Évelyne Lever (known simply in English as Evelyne Lever) is a contemporary French historian and writer. She was married to a French historian, Maurice Lever, who is the author of Sade.

Lever was previously a research engineer at CNRS, and then began to focus more on 18th-century history. In particular, she focuses on certain people, including Louis XVI, Marie Antoinette and Madame de Pompadour.

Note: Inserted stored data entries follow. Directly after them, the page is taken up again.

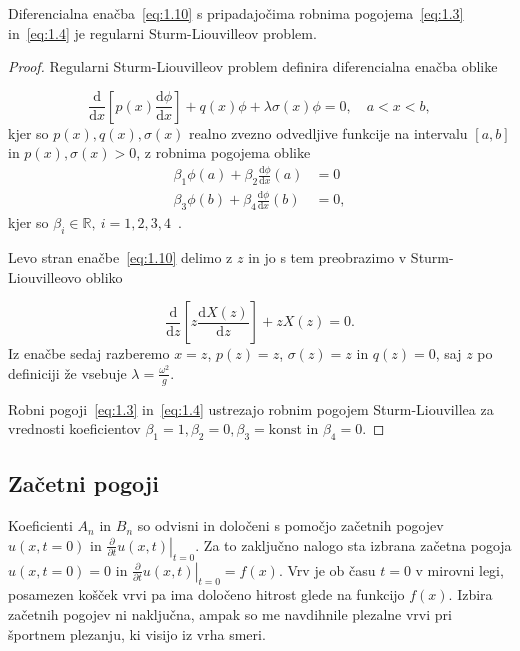 \begin{trditev}
  Diferencialna enačba~\eqref{eq:1.10} s pripadajočima robnima pogojema~\eqref{eq:1.3} in~\eqref{eq:1.4} je regularni Sturm-Liouvilleov problem.
\end{trditev}
\begin{proof}
  Regularni Sturm-Liouvilleov problem definira diferencialna enačba oblike

  \[ \frac{\mathrm{d} }{\mathrm{d} x} \left[ p(x) \frac{\mathrm{d} \phi}{\mathrm{d} x} \right] + q(x) \phi + \lambda \sigma(x) \phi = 0, \quad a < x < b,
  \]
  kjer so \( p(x), q(x), \sigma(x) \) realno zvezno odvedljive funkcije na intervalu \( [a, b] \) in \( p(x), \sigma(x) > 0 \), z robnima pogojema oblike
  \begin{align*}
    \beta_1 \phi(a) + \beta_2 \frac{\mathrm{d} \phi}{\mathrm{d} x} (a) &= 0 \\
    \beta_3 \phi(b) + \beta_4 \frac{\mathrm{d} \phi}{\mathrm{d} x} (b) &= 0,
  \end{align*}
  kjer so \( \beta_i \in \mathbb{R}, \ i = 1, 2, 3, 4 \)~\cite{haberman_applied_2004}.

  Levo stran enačbe~\eqref{eq:1.10} delimo z \( z \) in jo s tem preobrazimo v Sturm-Liouvilleovo obliko

  \[ \frac{\mathrm{d} }{\mathrm{d} z} \left[ z \frac{\mathrm{d} X(z)}{\mathrm{d} z} \right] + z X(z) = 0.
  \]
  Iz enačbe sedaj razberemo \( x = z \), \( p(z) = z \), \( \sigma(z) = z \) in \( q(z) = 0 \), saj \( z \) po definiciji že vsebuje \( \lambda = \frac{\omega ^2}{g} \).

  Robni pogoji~\eqref{eq:1.3} in~\eqref{eq:1.4} ustrezajo robnim pogojem Sturm-Liouvillea za vrednosti koeficientov \( \beta_1 = 1, \beta_2 = 0, \beta_3 = \mathrm{konst} \) in \( \beta_4 = 0 \).
\end{proof}

\subsection{Začetni pogoji}

Koeficienti \( A_n \) in \( B_n \) so odvisni in določeni s pomočjo začetnih pogojev \( u(x, t = 0) \) in \( \left. \frac{\partial }{\partial t} u(x, t ) \right|_{t = 0} \). Za to zaključno nalogo sta izbrana začetna pogoja \( u(x, t = 0 ) = 0 \) in \( \left. \frac{\partial }{\partial t} u(x, t) \right|_{t= 0} = f(x) \). Vrv je ob času \( t = 0 \) v mirovni legi, posamezen košček vrvi pa ima določeno hitrost glede na funkcijo \( f(x) \). Izbira začetnih pogojev ni naključna, ampak so me navdihnile plezalne vrvi pri športnem plezanju, ki visijo iz vrha smeri.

Marie Antoinette: The Last Queen of France was her first book to be published in the United States. It is less extensive than Lever's French version (Marie-Antoinette : la dernière reine), and was written specifically for an American audience. The book was originally planned to be the basis of Sofia Coppola's 2006 film Marie Antoinette, before her final decision of using Antonia Fraser's Marie Antoinette: The Journey instead.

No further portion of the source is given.